◆ Exercise description:
Search the records for the word "tcprouteaction". Copy every line where it appears.

◆ Data for this task:
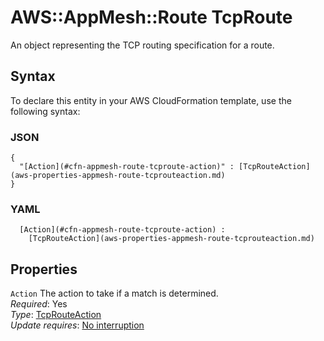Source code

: # AWS::AppMesh::Route TcpRoute<a name="aws-properties-appmesh-route-tcproute"></a>

An object representing the TCP routing specification for a route\.

## Syntax<a name="aws-properties-appmesh-route-tcproute-syntax"></a>

To declare this entity in your AWS CloudFormation template, use the following syntax:

### JSON<a name="aws-properties-appmesh-route-tcproute-syntax.json"></a>

```
{
  "[Action](#cfn-appmesh-route-tcproute-action)" : [TcpRouteAction](aws-properties-appmesh-route-tcprouteaction.md)
}
```

### YAML<a name="aws-properties-appmesh-route-tcproute-syntax.yaml"></a>

```
﻿  [Action](#cfn-appmesh-route-tcproute-action) : 
    [TcpRouteAction](aws-properties-appmesh-route-tcprouteaction.md)
```

## Properties<a name="aws-properties-appmesh-route-tcproute-properties"></a>

`Action`  <a name="cfn-appmesh-route-tcproute-action"></a>
The action to take if a match is determined\.  
*Required*: Yes  
*Type*: [TcpRouteAction](aws-properties-appmesh-route-tcprouteaction.md)  
*Update requires*: [No interruption](https://docs.aws.amazon.com/AWSCloudFormation/latest/UserGuide/using-cfn-updating-stacks-update-behaviors.html#update-no-interrupt)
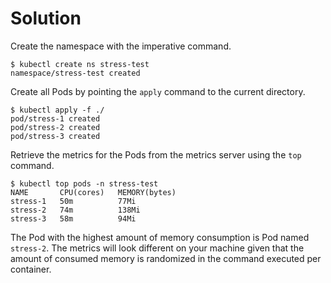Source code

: # Solution

Create the namespace with the imperative command.

```
$ kubectl create ns stress-test
namespace/stress-test created
```

Create all Pods by pointing the `apply` command to the current directory.

```
$ kubectl apply -f ./
pod/stress-1 created
pod/stress-2 created
pod/stress-3 created
```

Retrieve the metrics for the Pods from the metrics server using the `top` command.

```
$ kubectl top pods -n stress-test
NAME       CPU(cores)   MEMORY(bytes)
stress-1   50m          77Mi
stress-2   74m          138Mi
stress-3   58m          94Mi
```

The Pod with the highest amount of memory consumption is Pod named `stress-2`. The metrics will look different on your machine given that the amount of consumed memory is randomized in the command executed per container.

◆ Answer box:
  "[Action](#cfn-appmesh-route-tcproute-action)" : [TcpRouteAction](aws-properties-appmesh-route-tcprouteaction.md)
    [TcpRouteAction](aws-properties-appmesh-route-tcprouteaction.md)
*Type*: [TcpRouteAction](aws-properties-appmesh-route-tcprouteaction.md)  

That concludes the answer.